Sorrentino first teases the viewer with the idea of a water-based death in a swimming pool scene and then strongly alludes to a sea-fall suicide, suggesting that Parthenope’s beauty has the capacity to lure those who love her most intensely to their deaths in the very same water that she was birthed in.
But what is it in this dangerous beauty that attracts artists, writers and painters alike, to the power of sirens? Greek history suggests that mermaids, or sirens, could have been originally found on ancient Greek tombs, depicted as half bird, half woman. With the music of these funerary divinities luring sailors to their own deaths. This idea of the siren is also visible in Pre-Raphaelite paintings. Particularly John William Waterhouse’s 1891 Ulysses and the Sirens, showing the sirens clearly in their half-bird, half-woman forms with their darkened wings foreshadowing the fate of the sailors.
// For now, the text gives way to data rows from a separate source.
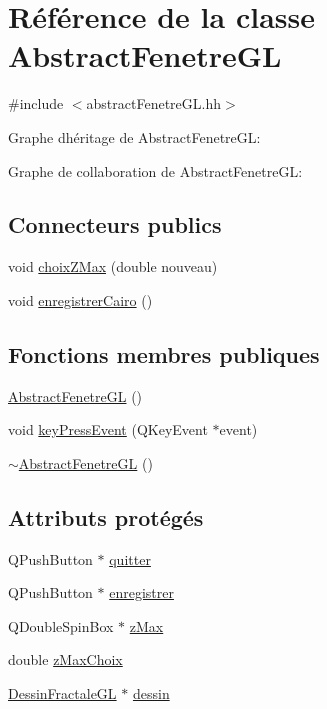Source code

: \hypertarget{classAbstractFenetreGL}{}\section{Référence de la classe Abstract\+Fenetre\+GL}
\label{classAbstractFenetreGL}


{\ttfamily \#include $<$abstract\+Fenetre\+G\+L.\+hh$>$}



Graphe d\textquotesingle{}héritage de Abstract\+Fenetre\+GL\+:


Graphe de collaboration de Abstract\+Fenetre\+GL\+:
\subsection*{Connecteurs publics}
\begin{DoxyCompactItemize}
\item 
void \hyperlink{classAbstractFenetreGL_a97c30b1012a2eaa09bb3aed0403ff595}{choix\+Z\+Max} (double nouveau)
\item 
void \hyperlink{classAbstractFenetreGL_a797d71f2fa925e48139acb92a3f65ad6}{enregistrer\+Cairo} ()
\end{DoxyCompactItemize}
\subsection*{Fonctions membres publiques}
\begin{DoxyCompactItemize}
\item 
\hyperlink{classAbstractFenetreGL_a48a1ccd1d08fb471401b37cebed8fd74}{Abstract\+Fenetre\+GL} ()
\item 
void \hyperlink{classAbstractFenetreGL_a22c2d178dafd49d27bc4a46f5b7fca3a}{key\+Press\+Event} (Q\+Key\+Event $\ast$event)
\item 
\hyperlink{classAbstractFenetreGL_a848254ecf6e365f84bec581900b17d65}{$\sim$\+Abstract\+Fenetre\+GL} ()
\end{DoxyCompactItemize}
\subsection*{Attributs protégés}
\begin{DoxyCompactItemize}
\item 
Q\+Push\+Button $\ast$ \hyperlink{classAbstractFenetreGL_a9a6afd314ca26783a174dbbf7e971663}{quitter}
\item 
Q\+Push\+Button $\ast$ \hyperlink{classAbstractFenetreGL_abedb0e82fbaa31bd23d7c492f2127569}{enregistrer}
\item 
Q\+Double\+Spin\+Box $\ast$ \hyperlink{classAbstractFenetreGL_ac498e1d44e943dd727a10d949056f2d3}{z\+Max}
\item 
double \hyperlink{classAbstractFenetreGL_a9cae32dc34af644ca71cdc80d0e77558}{z\+Max\+Choix}
\item 
\hyperlink{classDessinFractaleGL}{Dessin\+Fractale\+GL} $\ast$ \hyperlink{classAbstractFenetreGL_aeff85358aaa43260f9af20e40394ea68}{dessin}
\end{DoxyCompactItemize}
Evelyn De Morgan, Evening Star Over the Sea, probably 1910 - 1914, oil on canvas, De Morgan Collection.
This spiritual connection between the sea and female figures is further depicted by Evelyn de Morgan. Her mermaids, sirens and harpies offer a stark contrast to the male Pre-Raphaelite works. The luminous colours suggest a sense of transience and lack of complete comprehension adding to the mystery of the powerful sirens. This impermanence is paired with a strong sense of self as De Morgan’s figures remain clearly outlined in their hazy seascapes, carrying on this mythological connection of beautiful feminine figures and the sea. Similarly, in the film, Parthenope’s decisions reflect this strong sense of self-knowing yet show the fragility and the destructive capacity of beauty.